WHAT THE TASK REQUIRES:
Every line of the records below that holds the word "SpreadsheetFileType" belongs in the answer.

Dataset entries

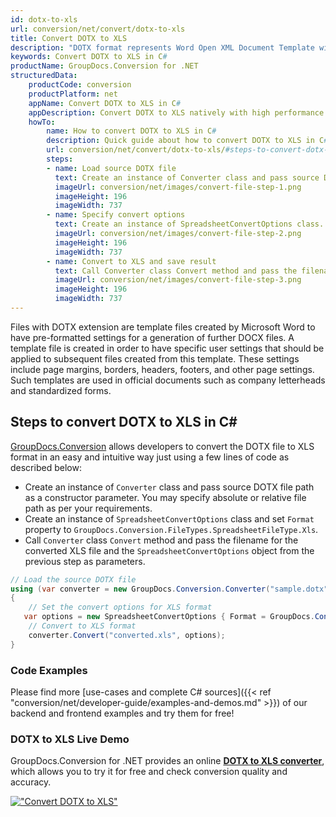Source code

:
 ```yaml
---
id: dotx-to-xls
url: conversion/net/convert/dotx-to-xls
title: Convert DOTX to XLS
description: "DOTX format represents Word Open XML Document Template with .dotx extension. Learn how to convert DOTX to XLS file programmatically in C# language using GroupDocs.Conversion for .NET library."
keywords: Convert DOTX to XLS in C#
productName: GroupDocs.Conversion for .NET
structuredData:
    productCode: conversion
    productPlatform: net
    appName: Convert DOTX to XLS in C#
    appDescription: Convert DOTX to XLS natively with high performance using C# language and server side GroupDocs.Conversion for .NET APIs, without the use of any software like Microsoft or Open Office.
    howTo:
        name: How to convert DOTX to XLS in C# 
        description: Quick guide about how to convert DOTX to XLS in C# with high performance and accuracy.
        url: conversion/net/convert/dotx-to-xls/#steps-to-convert-dotx-to-xls-in-c
        steps:
        - name: Load source DOTX file 
          text: Create an instance of Converter class and pass source DOTX file path as a constructor parameter. You may specify absolute or relative file path as per your requirements. 
          imageUrl: conversion/net/images/convert-file-step-1.png
          imageHeight: 196
          imageWidth: 737
        - name: Specify convert options 
          text: Create an instance of SpreadsheetConvertOptions class.
          imageUrl: conversion/net/images/convert-file-step-2.png
          imageHeight: 196
          imageWidth: 737
        - name: Convert to XLS and save result 
          text: Call Converter class Convert method and pass the filename for the converted HTML file and the SpreadsheetConvertOptions object from the previous step as parameters.
          imageUrl: conversion/net/images/convert-file-step-3.png
          imageHeight: 196
          imageWidth: 737
---
```


Files with DOTX extension are template files created by Microsoft Word to have pre-formatted settings for a generation of further DOCX files. A template file is created in order to have specific user settings that should be applied to subsequent files created from this template. These settings include page margins, borders, headers, footers, and other page settings. Such templates are used in official documents such as company letterheads and standardized forms.

## Steps to convert DOTX to XLS in C#

[GroupDocs.Conversion](https://products.groupdocs.com/conversion/net) allows developers to convert the DOTX file to XLS format in an easy and intuitive way just using a few lines of code as described below:

* Create an instance of `Converter` class and pass source DOTX file path as a constructor parameter. You may specify absolute or relative file path as per your requirements. 
* Create an instance of `SpreadsheetConvertOptions` class and set `Format` property to `GroupDocs.Conversion.FileTypes.SpreadsheetFileType.Xls`.
* Call `Converter` class `Convert` method and pass the filename for the converted XLS file and the `SpreadsheetConvertOptions` object from the previous step as parameters.

```csharp
// Load the source DOTX file
using (var converter = new GroupDocs.Conversion.Converter("sample.dotx"))
{
    // Set the convert options for XLS format
   var options = new SpreadsheetConvertOptions { Format = GroupDocs.Conversion.FileTypes.SpreadsheetFileType.Xls };
    // Convert to XLS format
    converter.Convert("converted.xls", options);
}
```

### Code Examples

Please find more [use-cases and complete C# sources]({{< ref "conversion/net/developer-guide/examples-and-demos.md" >}}) of our backend and frontend examples and try them for free!

### DOTX to XLS Live Demo

GroupDocs.Conversion for .NET provides an online [**DOTX to XLS converter**](https://products.groupdocs.app/conversion/dotx-to-xls), which allows you to try it for free and check conversion quality and accuracy.

[!["Convert DOTX to XLS"](conversion/net/images/convert-to-xls/convert-dotx-to-xls.png)](https://products.groupdocs.app/conversion/dotx-to-xls)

RESULT FOR THIS EXERCISE:
* Create an instance of `SpreadsheetConvertOptions` class and set `Format` property to `GroupDocs.Conversion.FileTypes.SpreadsheetFileType.Xls`.
   var options = new SpreadsheetConvertOptions { Format = GroupDocs.Conversion.FileTypes.SpreadsheetFileType.Xls };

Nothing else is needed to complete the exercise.